株式売買手数料が業界最安水準の最低100円(税抜)〜と、株式取引をリーズナブルに始められます。米国株や中国株、FX、海外ETF、外国債券など、海外投資商品を豊富に取り揃えているのも特徴です。

  • マネックス証券こんなもんかな

    私はマネックス証券にしてから約4年ほど経ちましたが、なかなかいいと思いますよ。数年前は手持ち金が少なくワン株から始めました。今現在でもたまに利用しますが、ワン株取り扱いしてるのはマネックスを含め数社しかありません。手持ち金が少なく株式投資に興味がある方なら、まずはワン株から始めても良いと思います。投資金も1万円前後から始められますし、何よりもリスクが少なくて済みます。 満足度:4

まとめ

単元未満株は、1単元に満たない株のことです。ネット証券では、こうした株を1株から売買できるサービスを提供しています。単元株と比べ必要な資金が少なくて済み、高くて手が出なかった銘柄も買えます。単元株では1銘柄しか買えない資金でも、たくさんの銘柄に分散投資できます。

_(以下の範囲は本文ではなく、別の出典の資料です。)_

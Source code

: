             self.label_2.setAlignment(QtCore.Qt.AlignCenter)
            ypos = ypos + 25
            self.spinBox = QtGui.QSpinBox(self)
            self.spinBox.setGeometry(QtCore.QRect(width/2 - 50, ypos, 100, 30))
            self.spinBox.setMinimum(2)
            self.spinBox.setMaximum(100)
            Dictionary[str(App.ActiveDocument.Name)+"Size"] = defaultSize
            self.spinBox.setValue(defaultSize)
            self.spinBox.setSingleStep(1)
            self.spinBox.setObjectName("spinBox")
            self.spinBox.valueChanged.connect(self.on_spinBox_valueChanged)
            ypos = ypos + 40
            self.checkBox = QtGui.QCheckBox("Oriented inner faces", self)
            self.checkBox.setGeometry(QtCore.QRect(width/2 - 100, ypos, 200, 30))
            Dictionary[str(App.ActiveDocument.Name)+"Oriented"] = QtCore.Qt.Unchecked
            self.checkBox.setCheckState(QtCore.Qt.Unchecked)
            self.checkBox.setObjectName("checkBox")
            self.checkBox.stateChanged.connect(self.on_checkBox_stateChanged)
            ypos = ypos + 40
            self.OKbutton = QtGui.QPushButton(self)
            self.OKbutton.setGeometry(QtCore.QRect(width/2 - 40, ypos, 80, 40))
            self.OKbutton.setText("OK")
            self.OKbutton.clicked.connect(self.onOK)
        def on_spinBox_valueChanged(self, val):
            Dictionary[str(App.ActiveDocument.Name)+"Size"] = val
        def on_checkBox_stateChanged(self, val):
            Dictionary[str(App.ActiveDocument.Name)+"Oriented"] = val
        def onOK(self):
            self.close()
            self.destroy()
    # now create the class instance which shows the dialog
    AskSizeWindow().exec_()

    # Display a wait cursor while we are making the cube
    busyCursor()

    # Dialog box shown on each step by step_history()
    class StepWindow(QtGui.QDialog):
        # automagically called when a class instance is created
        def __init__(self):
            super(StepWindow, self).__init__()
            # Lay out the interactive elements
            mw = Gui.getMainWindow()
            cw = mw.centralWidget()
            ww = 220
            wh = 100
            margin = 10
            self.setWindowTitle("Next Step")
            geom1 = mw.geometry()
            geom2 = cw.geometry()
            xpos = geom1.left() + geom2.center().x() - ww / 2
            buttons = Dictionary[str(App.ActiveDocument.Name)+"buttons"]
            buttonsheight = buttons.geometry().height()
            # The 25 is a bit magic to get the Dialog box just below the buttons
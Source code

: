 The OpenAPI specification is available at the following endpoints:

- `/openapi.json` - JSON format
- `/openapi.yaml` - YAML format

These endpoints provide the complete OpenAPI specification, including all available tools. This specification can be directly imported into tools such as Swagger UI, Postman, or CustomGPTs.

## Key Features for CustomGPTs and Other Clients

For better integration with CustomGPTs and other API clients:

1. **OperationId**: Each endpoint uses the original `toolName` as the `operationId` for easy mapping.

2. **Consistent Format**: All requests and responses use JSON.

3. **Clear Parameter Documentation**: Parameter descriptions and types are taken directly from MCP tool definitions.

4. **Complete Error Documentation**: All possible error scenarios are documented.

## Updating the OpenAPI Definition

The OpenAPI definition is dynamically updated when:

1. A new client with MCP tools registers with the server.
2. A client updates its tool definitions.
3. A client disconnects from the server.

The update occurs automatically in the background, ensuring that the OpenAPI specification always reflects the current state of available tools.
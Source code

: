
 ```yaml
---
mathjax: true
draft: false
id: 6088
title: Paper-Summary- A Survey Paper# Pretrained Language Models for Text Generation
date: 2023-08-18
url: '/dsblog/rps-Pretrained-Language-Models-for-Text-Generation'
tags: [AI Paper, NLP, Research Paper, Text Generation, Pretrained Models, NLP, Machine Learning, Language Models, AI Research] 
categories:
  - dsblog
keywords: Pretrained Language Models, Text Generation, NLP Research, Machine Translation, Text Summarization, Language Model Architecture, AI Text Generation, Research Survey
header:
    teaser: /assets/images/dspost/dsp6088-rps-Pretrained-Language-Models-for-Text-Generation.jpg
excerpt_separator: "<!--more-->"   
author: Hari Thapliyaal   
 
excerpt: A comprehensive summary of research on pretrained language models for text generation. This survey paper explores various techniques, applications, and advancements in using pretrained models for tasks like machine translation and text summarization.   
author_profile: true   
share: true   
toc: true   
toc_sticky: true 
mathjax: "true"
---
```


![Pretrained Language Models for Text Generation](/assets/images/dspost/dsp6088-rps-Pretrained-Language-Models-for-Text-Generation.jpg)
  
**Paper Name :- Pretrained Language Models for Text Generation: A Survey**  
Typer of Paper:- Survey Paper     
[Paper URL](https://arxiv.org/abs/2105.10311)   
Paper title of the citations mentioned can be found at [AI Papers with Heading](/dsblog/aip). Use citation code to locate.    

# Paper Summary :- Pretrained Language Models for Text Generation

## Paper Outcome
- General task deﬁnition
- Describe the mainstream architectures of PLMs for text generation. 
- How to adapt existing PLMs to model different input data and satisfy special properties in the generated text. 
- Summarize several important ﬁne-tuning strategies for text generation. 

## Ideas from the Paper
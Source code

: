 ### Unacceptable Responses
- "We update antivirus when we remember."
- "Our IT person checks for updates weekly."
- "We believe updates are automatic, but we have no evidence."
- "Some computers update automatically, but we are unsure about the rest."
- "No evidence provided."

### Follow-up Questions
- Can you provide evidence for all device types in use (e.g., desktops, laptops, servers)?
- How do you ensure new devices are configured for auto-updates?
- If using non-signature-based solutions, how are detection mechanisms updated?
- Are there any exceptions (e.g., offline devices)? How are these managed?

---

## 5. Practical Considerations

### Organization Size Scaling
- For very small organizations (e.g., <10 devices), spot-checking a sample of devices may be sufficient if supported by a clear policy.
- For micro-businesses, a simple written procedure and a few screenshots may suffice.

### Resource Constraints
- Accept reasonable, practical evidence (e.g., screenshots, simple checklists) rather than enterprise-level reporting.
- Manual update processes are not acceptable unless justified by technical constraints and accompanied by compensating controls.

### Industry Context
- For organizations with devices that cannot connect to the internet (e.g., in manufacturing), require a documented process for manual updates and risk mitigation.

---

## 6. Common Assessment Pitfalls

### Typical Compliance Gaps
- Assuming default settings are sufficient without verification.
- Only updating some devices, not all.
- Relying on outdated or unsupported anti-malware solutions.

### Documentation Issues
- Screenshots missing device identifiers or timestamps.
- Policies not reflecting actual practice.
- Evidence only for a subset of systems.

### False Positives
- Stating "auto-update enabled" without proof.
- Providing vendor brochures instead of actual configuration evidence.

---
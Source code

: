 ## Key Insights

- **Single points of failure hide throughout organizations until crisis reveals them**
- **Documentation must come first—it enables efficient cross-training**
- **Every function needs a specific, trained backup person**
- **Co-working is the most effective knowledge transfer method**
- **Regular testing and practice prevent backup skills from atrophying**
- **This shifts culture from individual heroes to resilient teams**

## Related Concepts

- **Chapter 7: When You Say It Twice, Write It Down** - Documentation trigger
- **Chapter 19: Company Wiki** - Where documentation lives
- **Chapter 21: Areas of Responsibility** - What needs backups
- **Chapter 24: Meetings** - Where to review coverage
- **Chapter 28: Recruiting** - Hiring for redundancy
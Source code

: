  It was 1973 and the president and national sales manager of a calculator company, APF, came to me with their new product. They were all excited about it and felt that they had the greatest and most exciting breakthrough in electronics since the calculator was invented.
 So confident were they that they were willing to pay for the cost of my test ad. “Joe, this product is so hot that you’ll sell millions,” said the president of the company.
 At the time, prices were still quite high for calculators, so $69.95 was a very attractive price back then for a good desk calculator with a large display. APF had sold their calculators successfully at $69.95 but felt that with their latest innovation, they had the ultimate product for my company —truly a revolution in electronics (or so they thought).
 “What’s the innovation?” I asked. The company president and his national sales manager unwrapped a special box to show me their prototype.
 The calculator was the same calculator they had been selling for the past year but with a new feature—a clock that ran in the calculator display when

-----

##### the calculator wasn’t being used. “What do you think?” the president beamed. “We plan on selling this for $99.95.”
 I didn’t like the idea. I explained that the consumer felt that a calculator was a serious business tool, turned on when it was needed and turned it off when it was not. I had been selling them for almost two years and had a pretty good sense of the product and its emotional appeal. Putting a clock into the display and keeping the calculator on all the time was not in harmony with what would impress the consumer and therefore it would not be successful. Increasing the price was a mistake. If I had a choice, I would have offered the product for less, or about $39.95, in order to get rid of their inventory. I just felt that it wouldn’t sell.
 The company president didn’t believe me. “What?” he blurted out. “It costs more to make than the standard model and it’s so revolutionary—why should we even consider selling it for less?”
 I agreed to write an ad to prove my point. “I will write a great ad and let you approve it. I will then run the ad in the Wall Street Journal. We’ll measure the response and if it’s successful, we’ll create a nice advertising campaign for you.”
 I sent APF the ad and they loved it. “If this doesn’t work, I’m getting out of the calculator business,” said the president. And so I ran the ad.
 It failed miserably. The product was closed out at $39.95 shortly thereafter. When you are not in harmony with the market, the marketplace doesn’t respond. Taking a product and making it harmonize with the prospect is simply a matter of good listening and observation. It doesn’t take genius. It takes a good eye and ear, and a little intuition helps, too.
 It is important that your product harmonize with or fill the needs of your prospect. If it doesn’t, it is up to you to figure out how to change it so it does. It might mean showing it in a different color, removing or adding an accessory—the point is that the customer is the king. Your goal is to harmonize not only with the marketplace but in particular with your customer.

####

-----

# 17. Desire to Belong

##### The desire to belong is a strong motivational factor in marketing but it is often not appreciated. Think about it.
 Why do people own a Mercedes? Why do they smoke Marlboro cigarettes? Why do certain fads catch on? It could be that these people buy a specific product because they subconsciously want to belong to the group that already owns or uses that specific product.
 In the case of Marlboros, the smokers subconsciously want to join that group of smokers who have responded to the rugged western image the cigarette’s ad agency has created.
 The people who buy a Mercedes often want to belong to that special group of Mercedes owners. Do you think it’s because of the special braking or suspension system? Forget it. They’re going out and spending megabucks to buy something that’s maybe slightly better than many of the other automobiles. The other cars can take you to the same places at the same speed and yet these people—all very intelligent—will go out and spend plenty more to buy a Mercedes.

ほかに、単元株の10分の1単位で売買できるミニ株や、毎月一定金額を積み立てる、るいとうというサービスもありますが、対象銘柄が少なかったり、取引コストがかさんだりする場合があります。単元未満株サービスの中では、手数料が安く、ほぼすべての上場企業をカバーしているネット証券の「単元未満株取引」がおすすめです。